Go through the records line by line. Report how many lines contain "Note", with nothing else.

[Saved entries]
* * *

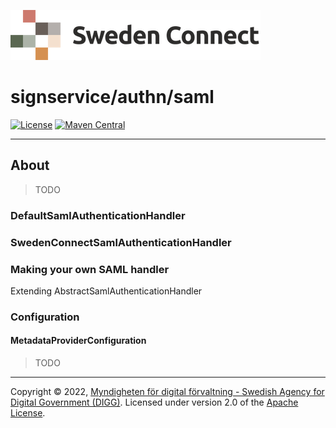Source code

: ![Logo](../../docs/images/sweden-connect.png)


# signservice/authn/saml

[![License](https://img.shields.io/badge/License-Apache%202.0-blue.svg)](https://opensource.org/licenses/Apache-2.0) [![Maven Central](https://maven-badges.herokuapp.com/maven-central/se.swedenconnect.signservice/signservice-authn-saml/badge.svg)](https://maven-badges.herokuapp.com/maven-central/se.swedenconnect.signservice/signservice-authn-saml)

-----

## About

> TODO

<a name="default-saml-authentication-handler"></a>
### DefaultSamlAuthenticationHandler

<a name="sweden-connect-saml-authentication-handler"></a>
### SwedenConnectSamlAuthenticationHandler

### Making your own SAML handler

Extending AbstractSamlAuthenticationHandler 

### Configuration

<a name="metadata-provider-configuration"></a>
#### MetadataProviderConfiguration

> TODO


-----

Copyright &copy; 2022, [Myndigheten för digital förvaltning - Swedish Agency for Digital Government (DIGG)](http://www.digg.se). Licensed under version 2.0 of the [Apache License](http://www.apache.org/licenses/LICENSE-2.0).
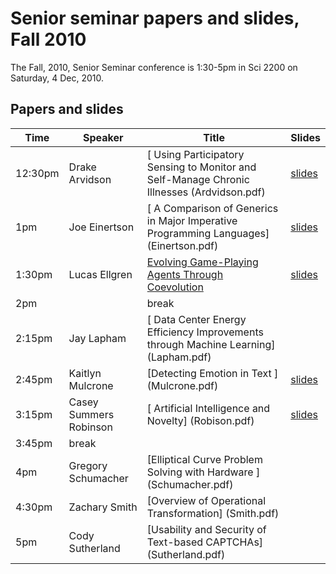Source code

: # Senior seminar papers and slides, Fall 2010

The Fall, 2010, Senior Seminar conference is 1:30-5pm in Sci 2200 on Saturday, 4 Dec, 2010.

## Papers and slides

| Time | Speaker  | Title       | Slides  |
| -----|----------|-------------|---------|
|12:30pm| 	Drake Arvidson| [	Using Participatory Sensing to Monitor and Self-Manage Chronic Illnesses 	(Ardvidson.pdf) | [slides](Ardvidson-slides.pdf) |
|1pm| 	Joe Einertson| [	A Comparison of Generics in Major Imperative Programming Languages] 	(Einertson.pdf) | [slides](Einertson-slides.pdf) |
|1:30pm |	Lucas Ellgren |	[Evolving Game-Playing Agents Through Coevolution ](Ellgren.pdf) | [slides](Ellgren-slides.pdf) |
|2pm ||	break| 	  	 
|2:15pm| 	Jay Lapham| [	Data Center Energy Efficiency Improvements through Machine Learning]	(Lapham.pdf)| 	 
|2:45pm |	Kaitlyn Mulcrone |	[Detecting Emotion in Text ]	(Mulcrone.pdf) | [slides](Mulcrone-slides.pdf) |
|3:15pm |	Casey Summers Robinson| [	Artificial Intelligence and Novelty] 	(Robison.pdf) | [slides](Robison-slides.pdf) |
|3:45pm| 	break |	  	 
|4pm |	Gregory Schumacher |	[Elliptical Curve Problem Solving with Hardware ]		(Schumacher.pdf)| 
|4:30pm |	Zachary Smith |	[Overview of Operational Transformation] 		(Smith.pdf) |
|5pm |	Cody Sutherland| 	[Usability and Security of Text-based CAPTCHAs]	(Sutherland.pdf)|

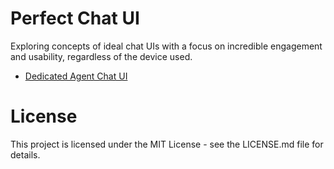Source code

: # Perfect Chat UI

Exploring concepts of ideal chat UIs with a focus on incredible engagement and usability, regardless of the device used.

- [Dedicated Agent Chat UI](https://ihorsha.github.io/chat-ui/dedicated-agent-chat-ui/index.html)

# License

This project is licensed under the MIT License - see the LICENSE.md file for details.
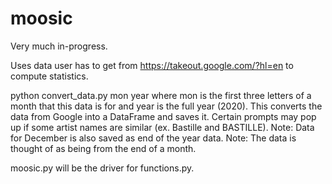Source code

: # moosic

Very much in-progress.

Uses data user has to get from https://takeout.google.com/?hl=en to compute statistics. 

python convert_data.py mon year
where mon is the first three letters of a month that this data is for and year is the full year (2020). 
This converts the data from Google into a DataFrame and saves it. Certain prompts may pop up if some artist names are similar (ex. Bastille and BASTILLE). 
Note: Data for December is also saved as end of the year data. 
Note: The data is thought of as being from the end of a month. 

moosic.py will be the driver for functions.py. 
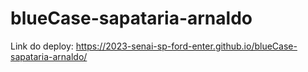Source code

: # blueCase-sapataria-arnaldo

Link do deploy: https://2023-senai-sp-ford-enter.github.io/blueCase-sapataria-arnaldo/ 
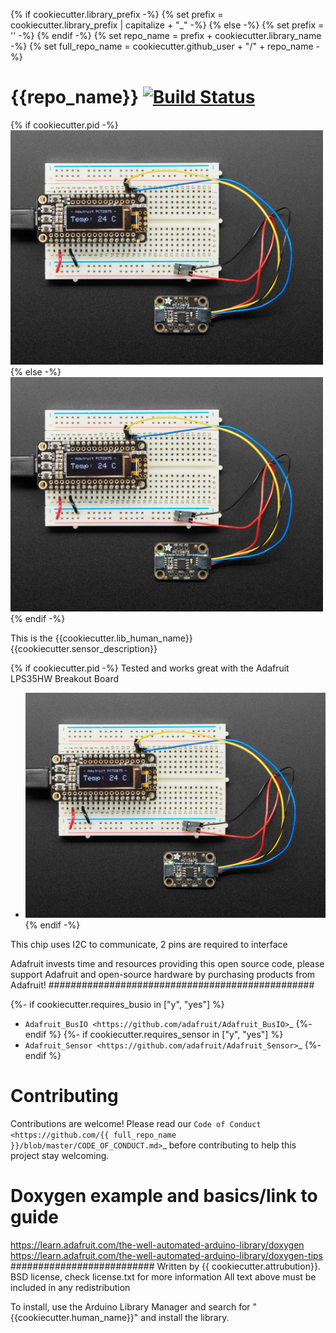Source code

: {% if cookiecutter.library_prefix -%}
    {% set prefix = cookiecutter.library_prefix | capitalize + "_" -%}
{% else -%}
    {% set prefix = '' -%}
{% endif -%}
{% set repo_name = prefix + cookiecutter.library_name -%}
{% set full_repo_name = cookiecutter.github_user + "/" + repo_name -%}


{{repo_name}} [![Build Status](https://travis-ci.com/adafruit/{{cookiecutter.repo_name}}.svg?branch=master)](https://travis-ci.com/adafruit/{{cookiecutter.repo_name}})
================

{% if cookiecutter.pid -%}
<a href="https://www.adafruit.com/products/{{cookiecutter.pid}}"><img src="assets/board.jpg?raw=true" width="500px"></a>
{% else -%}
<a href="https://www.adafruit.com/products"><img src="assets/board.jpg?raw=true" width="500px"></a>
{% endif -%}

This is the {{cookiecutter.lib_human_name}} {{cookiecutter.sensor_description}}

{% if cookiecutter.pid -%}
Tested and works great with the Adafruit LPS35HW Breakout Board 
* <a href="https://www.adafruit.com/products/{{cookiecutter.pid}}"><img src="assets/board.jpg?raw=true" width="500px"></a>
{% endif -%}

This chip uses I2C to communicate, 2 pins are required to interface

Adafruit invests time and resources providing this open source code, please support Adafruit and open-source hardware by purchasing products from Adafruit!
################################################

{%- if cookiecutter.requires_busio in ["y", "yes"] %}
* `Adafruit_BusIO <https://github.com/adafruit/Adafruit_BusIO>`_
{%- endif %}
{%- if cookiecutter.requires_sensor in ["y", "yes"] %}
* `Adafruit_Sensor <https://github.com/adafruit/Adafruit_Sensor>`_
{%- endif %}

Contributing
============

Contributions are welcome! Please read our `Code of Conduct
<https://github.com/{{ full_repo_name }}/blob/master/CODE_OF_CONDUCT.md>`_
before contributing to help this project stay welcoming.

# Doxygen example and basics/link to guide
https://learn.adafruit.com/the-well-automated-arduino-library/doxygen
https://learn.adafruit.com/the-well-automated-arduino-library/doxygen-tips
##########################
Written by {{ cookiecutter.attrubution}}.  
BSD license, check license.txt for more information
All text above must be included in any redistribution

To install, use the Arduino Library Manager and search for "{{cookiecutter.human_name}}" and install the library.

* * *

> Solution to the exercise
2